# What is needed
What you return must be the lines from the first one below through the one containing "## **Setup and Installation**", exactly and with pictures excluded.

# Task input
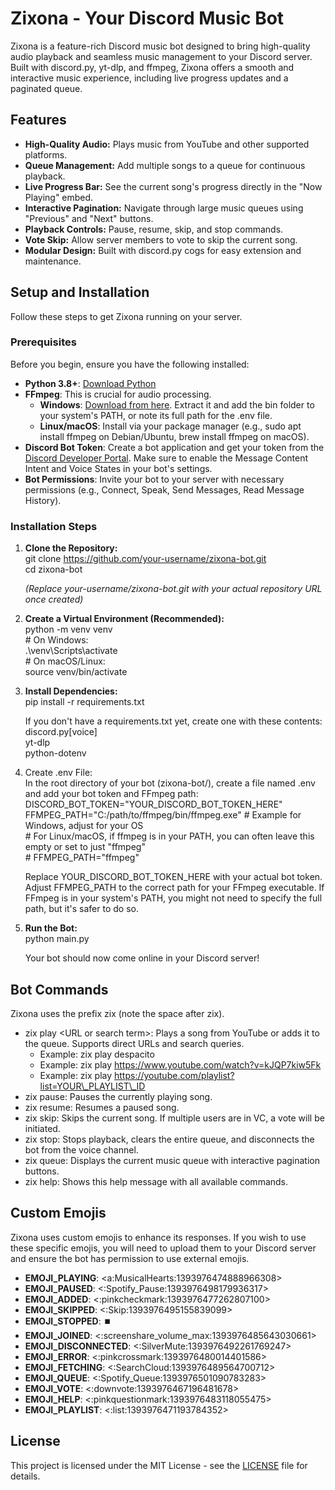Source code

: # **Zixona \- Your Discord Music Bot**

Zixona is a feature-rich Discord music bot designed to bring high-quality audio playback and seamless music management to your Discord server. Built with discord.py, yt-dlp, and ffmpeg, Zixona offers a smooth and interactive music experience, including live progress updates and a paginated queue.

## **Features**

* **High-Quality Audio:** Plays music from YouTube and other supported platforms.  
* **Queue Management:** Add multiple songs to a queue for continuous playback.  
* **Live Progress Bar:** See the current song's progress directly in the "Now Playing" embed.  
* **Interactive Pagination:** Navigate through large music queues using "Previous" and "Next" buttons.  
* **Playback Controls:** Pause, resume, skip, and stop commands.  
* **Vote Skip:** Allow server members to vote to skip the current song.  
* **Modular Design:** Built with discord.py cogs for easy extension and maintenance.

## **Setup and Installation**

Follow these steps to get Zixona running on your server.

### **Prerequisites**

Before you begin, ensure you have the following installed:

* **Python 3.8+**: [Download Python](https://www.python.org/downloads/)  
* **FFmpeg**: This is crucial for audio processing.  
  * **Windows**: [Download from here](https://www.google.com/search?q=https://ffmpeg.org/download.html%23build-windows). Extract it and add the bin folder to your system's PATH, or note its full path for the .env file.  
  * **Linux/macOS**: Install via your package manager (e.g., sudo apt install ffmpeg on Debian/Ubuntu, brew install ffmpeg on macOS).  
* **Discord Bot Token**: Create a bot application and get your token from the [Discord Developer Portal](https://discord.com/developers/applications). Make sure to enable the Message Content Intent and Voice States in your bot's settings.  
* **Bot Permissions**: Invite your bot to your server with necessary permissions (e.g., Connect, Speak, Send Messages, Read Message History).

### **Installation Steps**

1. **Clone the Repository:**  
   git clone https://github.com/your-username/zixona-bot.git  
   cd zixona-bot

   *(Replace your-username/zixona-bot.git with your actual repository URL once created)*  
2. **Create a Virtual Environment (Recommended):**  
   python \-m venv venv  
   \# On Windows:  
   .\\venv\\Scripts\\activate  
   \# On macOS/Linux:  
   source venv/bin/activate

3. **Install Dependencies:**  
   pip install \-r requirements.txt

   If you don't have a requirements.txt yet, create one with these contents:  
   discord.py\[voice\]  
   yt-dlp  
   python-dotenv

4. Create .env File:  
   In the root directory of your bot (zixona-bot/), create a file named .env and add your bot token and FFmpeg path:  
   DISCORD\_BOT\_TOKEN="YOUR\_DISCORD\_BOT\_TOKEN\_HERE"  
   FFMPEG\_PATH="C:/path/to/ffmpeg/bin/ffmpeg.exe" \# Example for Windows, adjust for your OS  
   \# For Linux/macOS, if ffmpeg is in your PATH, you can often leave this empty or set to just "ffmpeg"  
   \# FFMPEG\_PATH="ffmpeg"

   Replace YOUR\_DISCORD\_BOT\_TOKEN\_HERE with your actual bot token.  
   Adjust FFMPEG\_PATH to the correct path for your FFmpeg executable. If FFmpeg is in your system's PATH, you might not need to specify the full path, but it's safer to do so.  
5. **Run the Bot:**  
   python main.py

   Your bot should now come online in your Discord server\!

## **Bot Commands**

Zixona uses the prefix zix (note the space after zix).

* zix play \<URL or search term\>: Plays a song from YouTube or adds it to the queue. Supports direct URLs and search queries.  
  * Example: zix play despacito  
  * Example: zix play https://www.youtube.com/watch?v=kJQP7kiw5Fk  
  * Example: zix play https://youtube.com/playlist?list=YOUR\_PLAYLIST\_ID  
* zix pause: Pauses the currently playing song.  
* zix resume: Resumes a paused song.  
* zix skip: Skips the current song. If multiple users are in VC, a vote will be initiated.  
* zix stop: Stops playback, clears the entire queue, and disconnects the bot from the voice channel.  
* zix queue: Displays the current music queue with interactive pagination buttons.  
* zix help: Shows this help message with all available commands.

## **Custom Emojis**

Zixona uses custom emojis to enhance its responses. If you wish to use these specific emojis, you will need to upload them to your Discord server and ensure the bot has permission to use external emojis.

* **EMOJI\_PLAYING**: \<a:MusicalHearts:1393976474888966308\>  
* **EMOJI\_PAUSED**: \<:Spotify\_Pause:1393976498179936317\>  
* **EMOJI\_ADDED**: \<:pinkcheckmark:1393976477262807100\>  
* **EMOJI\_SKIPPED**: \<:Skip:1393976495155839099\>  
* **EMOJI\_STOPPED**: ⏹️  
* **EMOJI\_JOINED**: \<:screenshare\_volume\_max:1393976485643030661\>  
* **EMOJI\_DISCONNECTED**: \<:SilverMute:1393976492261769247\>  
* **EMOJI\_ERROR**: \<:pinkcrossmark:1393976480014401586\>  
* **EMOJI\_FETCHING**: \<:SearchCloud:1393976489564700712\>  
* **EMOJI\_QUEUE**: \<:Spotify\_Queue:1393976501090783283\>  
* **EMOJI\_VOTE**: \<:downvote:1393976467196481678\>  
* **EMOJI\_HELP**: \<:pinkquestionmark:1393976483118055475\>  
* **EMOJI\_PLAYLIST**: \<:list:1393976471193784352\>

## **License**

This project is licensed under the MIT License \- see the [LICENSE](https://www.google.com/search?q=LICENSE) file for details.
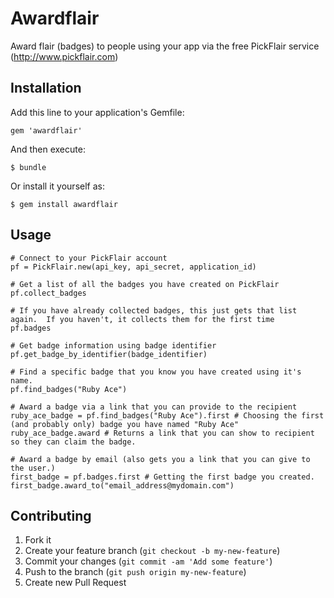 # Awardflair

Award flair (badges) to people using your app via the free PickFlair service (http://www.pickflair.com)

## Installation

Add this line to your application's Gemfile:

    gem 'awardflair'

And then execute:

    $ bundle

Or install it yourself as:

    $ gem install awardflair

## Usage

    # Connect to your PickFlair account
    pf = PickFlair.new(api_key, api_secret, application_id)

    # Get a list of all the badges you have created on PickFlair
    pf.collect_badges

    # If you have already collected badges, this just gets that list again.  If you haven't, it collects them for the first time
    pf.badges

    # Get badge information using badge identifier
    pf.get_badge_by_identifier(badge_identifier)

    # Find a specific badge that you know you have created using it's name.
    pf.find_badges("Ruby Ace")

    # Award a badge via a link that you can provide to the recipient
    ruby_ace_badge = pf.find_badges("Ruby Ace").first # Choosing the first (and probably only) badge you have named "Ruby Ace"
    ruby_ace_badge.award # Returns a link that you can show to recipient so they can claim the badge.  

    # Award a badge by email (also gets you a link that you can give to the user.)
    first_badge = pf.badges.first # Getting the first badge you created.
    first_badge.award_to("email_address@mydomain.com")

## Contributing

1. Fork it
2. Create your feature branch (`git checkout -b my-new-feature`)
3. Commit your changes (`git commit -am 'Add some feature'`)
4. Push to the branch (`git push origin my-new-feature`)
5. Create new Pull Request
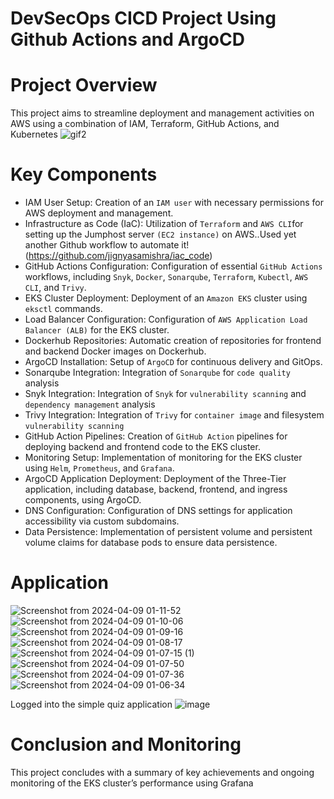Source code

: # DevSecOps CICD Project Using Github Actions and ArgoCD
# Project Overview
This project aims to streamline deployment and management activities on AWS using a combination of IAM, Terraform, GitHub Actions, and Kubernetes
![gif2](https://github.com/cloudcore-hub/reactjs-quiz-app/assets/88560609/a0dfce93-3bde-45af-b82a-d7c9e2c47294)
# Key Components
- IAM User Setup: Creation of an `IAM user` with necessary permissions for AWS deployment and management.
- Infrastructure as Code (IaC): Utilization of `Terraform` and `AWS CLI`for setting up the Jumphost server `(EC2 instance)` on AWS..Used yet another Github workflow to automate it!(https://github.com/jignyasamishra/iac_code)
- GitHub Actions Configuration: Configuration of essential `GitHub Actions` workflows, including `Snyk`, `Docker`, `Sonarqube`, `Terraform`, `Kubectl`, `AWS CLI`, and `Trivy`.
- EKS Cluster Deployment: Deployment of an `Amazon EKS` cluster using `eksctl` commands.
- Load Balancer Configuration: Configuration of `AWS Application Load Balancer (ALB)` for the EKS cluster.
- Dockerhub Repositories: Automatic creation of repositories for frontend and backend Docker images on Dockerhub.
- ArgoCD Installation: Setup of `ArgoCD` for continuous delivery and GitOps.
- Sonarqube Integration: Integration of `Sonarqube` for `code quality` analysis
- Snyk Integration: Integration of `Snyk` for `vulnerability scanning` and `dependency management` analysis
- Trivy Integration: Integration of `Trivy` for `container image` and filesystem `vulnerability scanning`
- GitHub Action Pipelines: Creation of `GitHub Action` pipelines for deploying backend and frontend code to the EKS cluster.
- Monitoring Setup: Implementation of monitoring for the EKS cluster using `Helm`, `Prometheus`, and `Grafana`.
- ArgoCD Application Deployment: Deployment of the Three-Tier application, including database, backend, frontend, and ingress components, using ArgoCD.
- DNS Configuration: Configuration of DNS settings for application accessibility via custom subdomains.
- Data Persistence: Implementation of persistent volume and persistent volume claims for database pods to ensure data persistence.

# Application

 ![Screenshot from 2024-04-09 01-11-52](https://github.com/jignyasamishra/3-Tier-Architecture/assets/85229187/ccf1b0e9-01cb-4e75-8666-8e5c5d46a838)
 ![Screenshot from 2024-04-09 01-10-06](https://github.com/jignyasamishra/3-Tier-Architecture/assets/85229187/dca94eaa-276f-4222-ad1f-783de732da5b)
 ![Screenshot from 2024-04-09 01-09-16](https://github.com/jignyasamishra/3-Tier-Architecture/assets/85229187/b3517daf-4fb5-4d41-aa18-66abe4f3b208)
 ![Screenshot from 2024-04-09 01-08-17](https://github.com/jignyasamishra/3-Tier-Architecture/assets/85229187/48c8e19a-cc05-464a-8825-4a1f78f7394a)
 ![Screenshot from 2024-04-09 01-07-15 (1)](https://github.com/jignyasamishra/3-Tier-Architecture/assets/85229187/aa5ea115-1009-49fc-aa73-d87912acd1f7)
 ![Screenshot from 2024-04-09 01-07-50](https://github.com/jignyasamishra/3-Tier-Architecture/assets/85229187/71bf0669-8c30-422a-80ab-0d247ed843e0)
 ![Screenshot from 2024-04-09 01-07-36](https://github.com/jignyasamishra/3-Tier-Architecture/assets/85229187/6499b626-d55d-48dc-afd3-c7049f870e43)
 ![Screenshot from 2024-04-09 01-06-34](https://github.com/jignyasamishra/3-Tier-Architecture/assets/85229187/64056011-21f7-420c-829a-5e2eff2c13e5)
 
 Logged into the simple quiz application
 ![image](https://github.com/jignyasamishra/3-Tier-Architecture/assets/85229187/03ee20a0-219b-4d26-ba78-857fd695d0da)

# Conclusion and Monitoring
This project concludes with a summary of key achievements and ongoing monitoring of the EKS cluster’s performance using Grafana


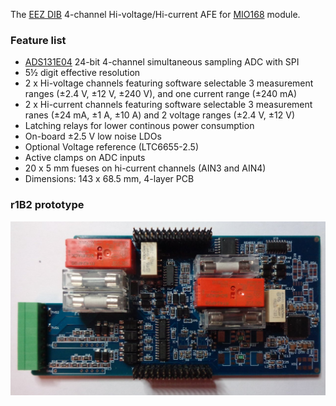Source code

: The [EEZ DIB](https://github.com/eez-open/modular-psu) 4-channel Hi-voltage/Hi-current AFE for [MIO168](https://github.com/eez-open/dib-mio168) module.

### Feature list
* [ADS131E04](https://www.ti.com/product/ADS131E04) 24-bit 4-channel simultaneous sampling ADC with SPI
* 5½ digit effective resolution
* 2 x Hi-voltage channels featuring software selectable 3 measurement ranges (±2.4 V, ±12 V, ±240 V), and one current range (±240 mA)
* 2 x Hi-current channels featuring software selectable 3 measurement ranes (±24 mA, ±1 A, ±10 A) and 2 voltage ranges (±2.4 V, ±12 V)
* Latching relays for lower continous power consumption
* On-board ±2.5 V low noise LDOs
* Optional Voltage reference (LTC6655-2.5)
* Active clamps on ADC inputs
* 20 x 5 mm fueses on hi-current channels (AIN3 and AIN4)
* Dimensions: 143 x 68.5 mm, 4-layer PCB

### r1B2 prototype

![prototype](Images/AFE1_prototype_r1B2.JPG)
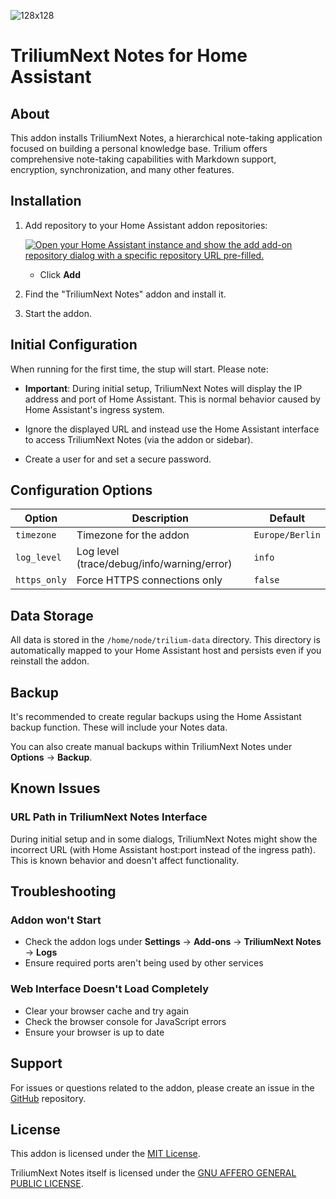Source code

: ![128x128](https://github.com/user-attachments/assets/7b39fd05-4c0d-46f3-8283-117e2093f3e3)

# TriliumNext Notes for Home Assistant

## About

This addon installs TriliumNext Notes, a hierarchical note-taking application focused on building a personal knowledge base. Trilium offers comprehensive note-taking capabilities with Markdown support, encryption, synchronization, and many other features.


## Installation

1. Add repository to your Home Assistant addon repositories:


   [![Open your Home Assistant instance and show the add add-on repository dialog with a specific repository URL pre-filled.](https://my.home-assistant.io/badges/supervisor_add_addon_repository.svg)](https://my.home-assistant.io/redirect/supervisor_add_addon_repository/?repository_url=https%3A%2F%2Fgithub.com%2FHyperCriSiS%2FHome-Assistant-Addons)
   - Click **Add**

3. Find the "TriliumNext Notes" addon and install it.

4. Start the addon.


## Initial Configuration

When running for the first time, the stup will start. Please note:

- **Important**: During initial setup, TriliumNext Notes will display the IP address and port of Home Assistant. This is normal behavior caused by Home Assistant's ingress system.

- Ignore the displayed URL and instead use the Home Assistant interface to access TriliumNext Notes (via the addon or sidebar).

- Create a user for and set a secure password.

## Configuration Options

| Option | Description | Default |
|--------|-------------|---------|
| `timezone` | Timezone for the addon | `Europe/Berlin` |
| `log_level` | Log level (trace/debug/info/warning/error) | `info` |
| `https_only` | Force HTTPS connections only | `false` |

## Data Storage

All data is stored in the `/home/node/trilium-data` directory. This directory is automatically mapped to your Home Assistant host and persists even if you reinstall the addon.

## Backup

It's recommended to create regular backups using the Home Assistant backup function. These will include your Notes data.

You can also create manual backups within TriliumNext Notes under **Options** → **Backup**.

## Known Issues

### URL Path in TriliumNext Notes Interface

During initial setup and in some dialogs, TriliumNext Notes might show the incorrect URL (with Home Assistant host:port instead of the ingress path). This is known behavior and doesn't affect functionality.


## Troubleshooting

### Addon won't Start

- Check the addon logs under **Settings** → **Add-ons** → **TriliumNext Notes** → **Logs**
- Ensure required ports aren't being used by other services

### Web Interface Doesn't Load Completely

- Clear your browser cache and try again
- Check the browser console for JavaScript errors
- Ensure your browser is up to date

## Support

For issues or questions related to the addon, please create an issue in the [GitHub](https://github.com/HyperCriSiS/TriliumNext-Home-Assistant-Addon) repository.

## License

This addon is licensed under the [MIT License](LICENSE).

TriliumNext Notes itself is licensed under the [GNU AFFERO GENERAL PUBLIC LICENSE](https://github.com/TriliumNext/Notes/blob/develop/LICENSE).
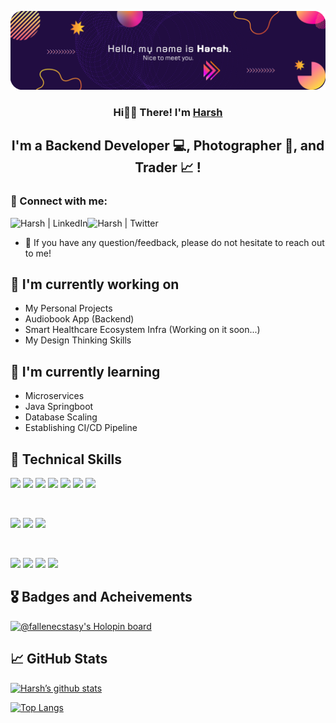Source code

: ![](https://github.com/fallen-ecstasy/fallen-ecstasy/blob/main/Blue%20Modern%20Gradient%20Technology%20LinkedIn%20Banner%20(1).png?raw=true)
<h3 align="center">
  Hi👋🏻 There! I'm <a href="https://github.com/fallen-ecstasy">Harsh</a>
</h3>

<h2 align="center">
I'm a Backend Developer 💻, Photographer 📸, and Trader 📈 !
</h2>


### 🤝 Connect with me:

<a href="https://www.linkedin.com/in/iamharshmisra/"><img align="left" src="https://img.shields.io/badge/LinkedIn-0077B5?style=for-the-badge&logo=linkedin&logoColor=white" alt="Harsh | LinkedIn"/></a>
<a href="https://twitter.com/fallen_Ecstasy"><img align="left" src="https://img.shields.io/badge/Twitter-1DA1F2?style=for-the-badge&logo=twitter&logoColor=white" alt="Harsh | Twitter"/></a>
</br>
- 💬 If you have any question/feedback, please do not hesitate to reach out to me!

## 🔭 I'm currently working on

- My Personal Projects
- Audiobook App (Backend)
- Smart Healthcare Ecosystem Infra (Working on it soon...)
- My Design Thinking Skills


## 🌱 I'm currently learning

- Microservices
- Java Springboot
- Database Scaling
- Establishing CI/CD Pipeline

## 💼 Technical Skills

![](https://img.shields.io/badge/Node.js-43853D?style=for-the-badge&logo=node.js&logoColor=white)
![](https://img.shields.io/badge/Express.js-404D59?style=for-the-badge)
![](https://img.shields.io/badge/React-20232A?style=for-the-badge&logo=react&logoColor=61DAFB)
![](https://img.shields.io/badge/Redux-593D88?style=for-the-badge&logo=redux&logoColor=white)
![](https://img.shields.io/badge/MongoDB-4EA94B?style=for-the-badge&logo=mongodb&logoColor=white)
![](https://img.shields.io/badge/PostgreSQL-316192?style=for-the-badge&logo=postgresql&logoColor=white)
![](https://img.shields.io/badge/redis-%23DD0031.svg?&style=for-the-badge&logo=redis&logoColor=white)

</br>

![](https://img.shields.io/badge/Bootstrap-563D7C?style=for-the-badge&logo=bootstrap&logoColor=white)
![](https://img.shields.io/badge/Material--UI-0081CB?style=for-the-badge&logo=material-ui&logoColor=white)
![](https://img.shields.io/badge/styled--components-DB7093?style=for-the-badge&logo=styled-components&logoColor=white)


</br>

![](https://img.shields.io/badge/Amazon_AWS-232F3E?style=for-the-badge&logo=amazon-aws&logoColor=white)
![](https://img.shields.io/badge/Netlify-00C7B7?style=for-the-badge&logo=netlify&logoColor=white)
![](https://img.shields.io/badge/GIT-E44C30?style=for-the-badge&logo=git&logoColor=white)
![](https://img.shields.io/badge/GitHub-100000?style=for-the-badge&logo=github&logoColor=white)



## 🎖️ Badges and Acheivements
[![@fallenecstasy's Holopin board](https://holopin.me/fallenecstasy)](https://holopin.io/@fallenecstasy)


## 📈 GitHub Stats 
<p align="center">

  [![Harsh’s github stats](https://github-readme-stats.vercel.app/api?username=fallen-ecstasy&show_icons=true&theme=synthwave)](https://github.com/fallen-ecstasy)


  [![Top Langs](https://github-readme-stats.vercel.app/api/top-langs/?username=fallen-ecstasy&layout=compact&theme=synthwave)](https://github.com/fallen-ecstasy)

</p>
<!---
fallen-ecstasy/fallen-ecstasy is a ✨ special ✨ repository because its `README.md` (this file) appears on your GitHub profile.
You can click the Preview link to take a look at your changes.
--->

# Worked solution
Source code

: # **Zixona \- Your Discord Music Bot**

Zixona is a feature-rich Discord music bot designed to bring high-quality audio playback and seamless music management to your Discord server. Built with discord.py, yt-dlp, and ffmpeg, Zixona offers a smooth and interactive music experience, including live progress updates and a paginated queue.

## **Features**

* **High-Quality Audio:** Plays music from YouTube and other supported platforms.  
* **Queue Management:** Add multiple songs to a queue for continuous playback.  
* **Live Progress Bar:** See the current song's progress directly in the "Now Playing" embed.  
* **Interactive Pagination:** Navigate through large music queues using "Previous" and "Next" buttons.  
* **Playback Controls:** Pause, resume, skip, and stop commands.  
* **Vote Skip:** Allow server members to vote to skip the current song.  
* **Modular Design:** Built with discord.py cogs for easy extension and maintenance.

## **Setup and Installation**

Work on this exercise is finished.